### Saved data entries
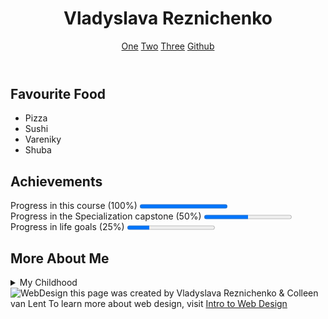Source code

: 
<!DOCTYPE html>
<html lang="en">
<head>
    <meta charset="UTF-8">
    <meta name="viewport" content="width=device-width, initial-scale=1.0">
</head>
<body>
<header>
    <h1>Vladyslava Reznichenko</h1>
    <nav>
        <a href="https://www.google.com/">One</a>
        <a href="https://www.youtube.com/">Two</a>
        <a href="https://www.instagram.com/">Three</a>
        <a href="https://www.netflix.com/">Github</a>
    </nav>
</header>
<section>
    <h2>Favourite Food</h2>
    <ul>
        <li>Pizza</li>
        <li>Sushi</li>
        <li>Vareniky</li>
        <li>Shuba</li>
    </ul>
</section>
<section>
    <h2>Achievements</h2>
    Progress in this course (100%)
    <progress value="100" max="100"></progress>
    <br>
    Progress in the Specialization capstone (50%)
    <progress value="50" max="100"></progress>
    <br>
    Progress in life goals (25%)
    <progress value="25" max="100"></progress>

</section>
<section>
    <h2>More About Me</h2>
    <details>
        <summary>My Childhood</summary>I grew up in the city of Sumy, Ukraine. I really miss my carefree childhood without war.
    </details>
</section>
<footer>
    <img src="http://www.intro-webdesign.com/images/newlogo.png" alt="WebDesign">
    this page was created by Vladyslava Reznichenko & Colleen van Lent
    To learn more about web design, visit
    <a href="http://www.intro-webdesign.com/">Intro to Web Design</a>
</footer>
    
</body>
</html>

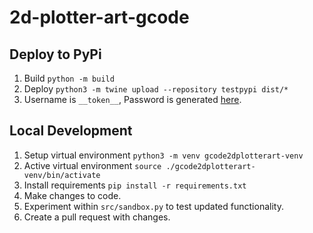 # 2d-plotter-art-gcode

## Deploy to PyPi

1. Build `python -m build`
2. Deploy `python3 -m twine upload --repository testpypi dist/*`
3. Username is `__token__`, Password is generated [here](https://pypi.org/manage/account/#api-tokens).

## Local Development

1. Setup virtual environment `python3 -m venv gcode2dplotterart-venv`
2. Active virtual environment `source ./gcode2dplotterart-venv/bin/activate`
3. Install requirements `pip install -r requirements.txt`
4. Make changes to code.
5. Experiment within `src/sandbox.py` to test updated functionality.
6. Create a pull request with changes. 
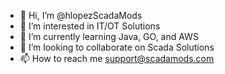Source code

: - 👋 Hi, I’m @hlopezScadaMods
- 👀 I’m interested in IT/OT Solutions
- 🌱 I’m currently learning Java, GO, and AWS
- 💞️ I’m looking to collaborate on Scada Solutions
- 📫 How to reach me support@scadamods.com

<!---
hlopezScadaMods/hlopezScadaMods is a ✨ special ✨ repository because its `README.md` (this file) appears on your GitHub profile.
You can click the Preview link to take a look at your changes.
--->
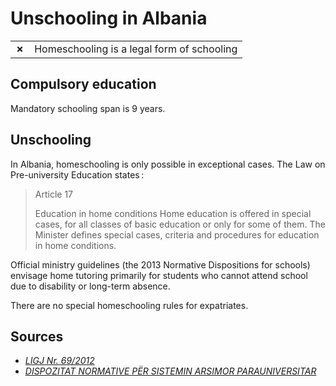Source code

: # Unschooling in Albania

|       |                                            |
| ----- | ------------------------------------------ |
| **✗** | Homeschooling is a legal form of schooling |

## Compulsory education

Mandatory schooling span is 9 years.

## Unschooling

In Albania, homeschooling is only possible in exceptional cases.
The Law on Pre-university Education states :

> Article 17
>
> Education in home conditions
> Home education is offered in special cases, for all classes of basic education or only for some of them.
> The Minister defines special cases, criteria and procedures for education in home conditions.

Official ministry guidelines (the 2013 Normative Dispositions for schools) envisage home tutoring primarily for students who cannot attend school due to disability or long-term absence.

There are no special homeschooling rules for expatriates.

## Sources

- [_LIGJ Nr. 69/2012_](https://www.arsimi.gov.al/wp-content/uploads/2017/10/Ligji_Parauniversitar.pdf)
- [_DISPOZITAT NORMATIVE PËR SISTEMIN ARSIMOR PARAUNIVERSITAR_](https://observator.org.al/wp-content/uploads/2015/11/Dispozitat_normative_per_arsimin_parauniversitar.pdf)

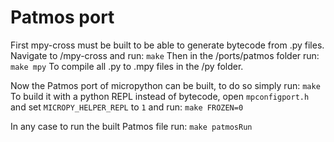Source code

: Patmos port
=
First mpy-cross must be built to be able to generate bytecode from .py files. Navigate to /mpy-cross and run:
`make`
Then in the /ports/patmos folder run:
`make mpy`
To compile all .py to .mpy files in the /py folder.

Now the Patmos port of micropython can be built, to do so simply run:
`make`
To build it with a python REPL instead of bytecode, open `mpconfigport.h` and set `MICROPY_HELPER_REPL` to `1` and run:
`make FROZEN=0`

In any case to run the built Patmos file run:
`make patmosRun`

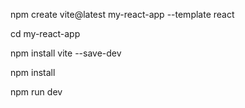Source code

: npm create vite@latest my-react-app --template react 

cd my-react-app 

npm install vite --save-dev

npm install 

npm run dev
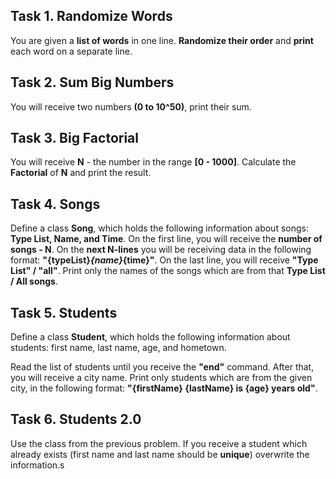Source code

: ## Task 1. Randomize Words

You are given a **list of words** in one line. **Randomize their order** and **print** each word on a separate line.



## Task 2. Sum Big Numbers

You will receive two numbers **(0 to 10^50)**, print their sum.



## Task 3. Big Factorial

You will receive **N** - the number in the range **[0 - 1000]**. Calculate the **Factorial** of **N** and print the result.



## Task 4. Songs

Define a class **Song**, which holds the following information about songs: **Type List, Name, and Time**.
On the first line, you will receive the **number of songs - N**.
On the **next N-lines** you will be receiving data in the following format: **"{typeList}_{name}_{time}"**.
On the last line, you will receive **"Type List" / "all"**. Print only the names of the songs which are from that **Type List / All songs**.



## Task 5. Students

Define a class **Student**, which holds the following information about students: first name, last name, age, and hometown.

Read the list of students until you receive the **"end"** command. After that, you will receive a city name. Print only students which are from the given city, in the following format: **"{firstName} {lastName} is {age} years old"**.



## Task 6. Students 2.0

Use the class from the previous problem. If you receive a student which already exists (first name and last name should be **unique**) overwrite the information.s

### EXERCISE INSTRUCTIONS
From the data above, determine how many lines hold "their", and write only the number.

### OUTPUT FOR THIS EXERCISE
2